Comment to 'Hi. I wrote this a while ago. The aim, to some extent, was to ex...'
  • Hi Peter. Thanks for sharing. 

    Is this solely to experiment with a female voice or are you trying to create an engaging story? If it's the former, I think youv'e done well with the voice. I like Lucy, and can see a quite ordinary, reserved lady sitting there reminiscing about her wild rock n roll days. If it's that latter, although it was an easy read and well written, albeit a little tightening needed in places, there's not enough of a story there for me. There's no strong conflict, and not enough emotion, seeing as though her husband had recently passed. 

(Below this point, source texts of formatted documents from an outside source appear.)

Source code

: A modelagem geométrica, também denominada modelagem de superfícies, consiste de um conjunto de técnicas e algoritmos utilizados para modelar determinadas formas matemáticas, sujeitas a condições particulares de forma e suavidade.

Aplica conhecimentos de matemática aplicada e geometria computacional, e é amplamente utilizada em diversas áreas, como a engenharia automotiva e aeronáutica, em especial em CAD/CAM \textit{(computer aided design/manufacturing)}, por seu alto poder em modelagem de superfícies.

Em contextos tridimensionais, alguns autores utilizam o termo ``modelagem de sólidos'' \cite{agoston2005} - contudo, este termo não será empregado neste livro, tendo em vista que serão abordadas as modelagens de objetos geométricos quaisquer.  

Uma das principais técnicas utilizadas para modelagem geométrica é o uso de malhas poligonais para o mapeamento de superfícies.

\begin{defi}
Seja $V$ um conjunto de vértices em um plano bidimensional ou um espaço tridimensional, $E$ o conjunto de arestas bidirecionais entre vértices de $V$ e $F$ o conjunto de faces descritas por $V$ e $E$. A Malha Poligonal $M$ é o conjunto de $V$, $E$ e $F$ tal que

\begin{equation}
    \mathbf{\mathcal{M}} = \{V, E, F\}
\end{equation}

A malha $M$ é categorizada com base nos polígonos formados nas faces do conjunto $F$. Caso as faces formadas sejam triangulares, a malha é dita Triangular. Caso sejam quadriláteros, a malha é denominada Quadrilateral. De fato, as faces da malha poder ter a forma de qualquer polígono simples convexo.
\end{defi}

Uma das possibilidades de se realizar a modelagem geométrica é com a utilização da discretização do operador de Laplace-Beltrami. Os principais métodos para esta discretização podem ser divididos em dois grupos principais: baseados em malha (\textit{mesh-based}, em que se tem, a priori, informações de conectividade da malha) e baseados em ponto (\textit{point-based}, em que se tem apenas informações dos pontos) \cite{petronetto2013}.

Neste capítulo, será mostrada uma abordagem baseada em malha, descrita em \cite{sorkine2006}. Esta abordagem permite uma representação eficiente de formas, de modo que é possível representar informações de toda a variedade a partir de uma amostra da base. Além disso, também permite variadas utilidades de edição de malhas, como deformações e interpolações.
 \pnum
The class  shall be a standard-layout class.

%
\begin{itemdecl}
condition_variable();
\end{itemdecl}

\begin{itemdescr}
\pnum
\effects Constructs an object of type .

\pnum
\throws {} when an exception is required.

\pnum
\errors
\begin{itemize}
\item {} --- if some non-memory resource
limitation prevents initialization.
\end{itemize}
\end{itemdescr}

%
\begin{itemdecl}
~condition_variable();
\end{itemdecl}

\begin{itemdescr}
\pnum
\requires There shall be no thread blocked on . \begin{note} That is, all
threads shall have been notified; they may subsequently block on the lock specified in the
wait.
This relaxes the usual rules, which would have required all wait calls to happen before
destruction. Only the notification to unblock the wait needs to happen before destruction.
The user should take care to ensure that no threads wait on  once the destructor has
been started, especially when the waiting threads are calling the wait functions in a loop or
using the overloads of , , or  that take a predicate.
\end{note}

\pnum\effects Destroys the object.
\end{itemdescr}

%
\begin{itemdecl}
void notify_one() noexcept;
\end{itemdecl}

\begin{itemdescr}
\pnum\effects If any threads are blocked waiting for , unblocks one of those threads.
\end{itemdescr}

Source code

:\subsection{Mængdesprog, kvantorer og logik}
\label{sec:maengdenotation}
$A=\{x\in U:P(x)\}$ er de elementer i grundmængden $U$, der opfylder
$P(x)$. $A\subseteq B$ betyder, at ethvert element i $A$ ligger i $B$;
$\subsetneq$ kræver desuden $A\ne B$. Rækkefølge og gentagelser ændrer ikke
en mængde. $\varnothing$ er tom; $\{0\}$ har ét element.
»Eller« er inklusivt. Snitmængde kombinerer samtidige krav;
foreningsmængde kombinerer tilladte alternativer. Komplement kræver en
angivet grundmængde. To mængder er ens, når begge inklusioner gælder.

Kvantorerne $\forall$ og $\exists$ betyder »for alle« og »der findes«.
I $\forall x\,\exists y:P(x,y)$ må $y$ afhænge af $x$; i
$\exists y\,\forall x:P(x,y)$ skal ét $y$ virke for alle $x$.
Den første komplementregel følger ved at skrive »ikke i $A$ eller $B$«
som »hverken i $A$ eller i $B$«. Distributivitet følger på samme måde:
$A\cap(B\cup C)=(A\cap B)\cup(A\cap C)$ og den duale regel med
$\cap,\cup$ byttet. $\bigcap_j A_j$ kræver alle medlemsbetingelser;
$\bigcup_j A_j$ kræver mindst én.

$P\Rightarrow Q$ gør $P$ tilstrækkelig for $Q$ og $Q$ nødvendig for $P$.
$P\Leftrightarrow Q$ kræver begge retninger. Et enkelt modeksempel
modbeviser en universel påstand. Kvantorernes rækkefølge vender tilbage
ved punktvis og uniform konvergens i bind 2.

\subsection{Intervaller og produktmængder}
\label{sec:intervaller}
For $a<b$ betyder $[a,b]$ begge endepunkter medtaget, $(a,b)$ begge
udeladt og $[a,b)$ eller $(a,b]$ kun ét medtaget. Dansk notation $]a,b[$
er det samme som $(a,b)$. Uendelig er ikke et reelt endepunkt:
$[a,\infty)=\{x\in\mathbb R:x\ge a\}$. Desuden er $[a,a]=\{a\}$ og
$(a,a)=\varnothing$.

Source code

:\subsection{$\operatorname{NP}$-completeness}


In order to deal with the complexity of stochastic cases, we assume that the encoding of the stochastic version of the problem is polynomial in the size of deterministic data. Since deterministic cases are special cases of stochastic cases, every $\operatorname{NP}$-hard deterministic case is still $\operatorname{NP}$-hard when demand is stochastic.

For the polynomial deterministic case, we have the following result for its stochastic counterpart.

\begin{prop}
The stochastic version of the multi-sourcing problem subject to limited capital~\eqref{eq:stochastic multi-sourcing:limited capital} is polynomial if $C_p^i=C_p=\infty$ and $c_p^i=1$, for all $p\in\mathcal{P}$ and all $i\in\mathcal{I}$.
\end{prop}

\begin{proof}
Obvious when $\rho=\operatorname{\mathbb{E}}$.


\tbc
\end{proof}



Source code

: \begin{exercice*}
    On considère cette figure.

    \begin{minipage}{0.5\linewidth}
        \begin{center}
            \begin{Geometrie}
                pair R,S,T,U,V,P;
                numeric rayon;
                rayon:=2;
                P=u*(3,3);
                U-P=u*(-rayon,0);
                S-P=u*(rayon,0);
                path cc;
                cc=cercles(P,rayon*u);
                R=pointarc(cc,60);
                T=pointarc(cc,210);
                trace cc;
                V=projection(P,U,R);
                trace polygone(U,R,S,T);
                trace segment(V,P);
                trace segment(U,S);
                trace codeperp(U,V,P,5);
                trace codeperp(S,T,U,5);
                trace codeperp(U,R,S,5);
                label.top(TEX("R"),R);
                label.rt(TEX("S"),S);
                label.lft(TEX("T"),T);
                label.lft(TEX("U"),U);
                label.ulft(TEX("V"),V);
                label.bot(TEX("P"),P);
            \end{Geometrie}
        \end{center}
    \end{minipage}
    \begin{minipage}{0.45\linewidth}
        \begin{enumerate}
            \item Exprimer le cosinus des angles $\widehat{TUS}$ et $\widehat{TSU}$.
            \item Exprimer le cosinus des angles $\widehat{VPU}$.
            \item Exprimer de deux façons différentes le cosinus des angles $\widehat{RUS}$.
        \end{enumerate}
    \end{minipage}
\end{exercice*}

    I agree with Constance that the story could have been started later. The beginning seemed not to lead anywhere, and the relationship with her late husband and band members was the core of the story. That's where it needs to start. Particularly as the death of her husband came across to me as just a passing comment.

    I hope this helps. Well done for leaving your comfort zone and experimenting with another gender. I like doing this. It can really broaden our understanding of psyche and behaviour.

    Oh, one more thing. I'm assuming this is a story set in Britain, but Mommy is generally an American way of spelling.

    0 0 0 0 0 0
    • Hi Charlie. Thanks for the feedback. The story was written originally for a local writers' group meeting (Obviously - it's been a while since we last met up face-to-face, due to Covid). I feel that these sort of gender swaps are potentially useful anyway, as they're good practice for POV changes in longer stories, including the romances I write. I'm not sure about the Mommy issue (American?). The alternative, I guess, would be 'Mummy'.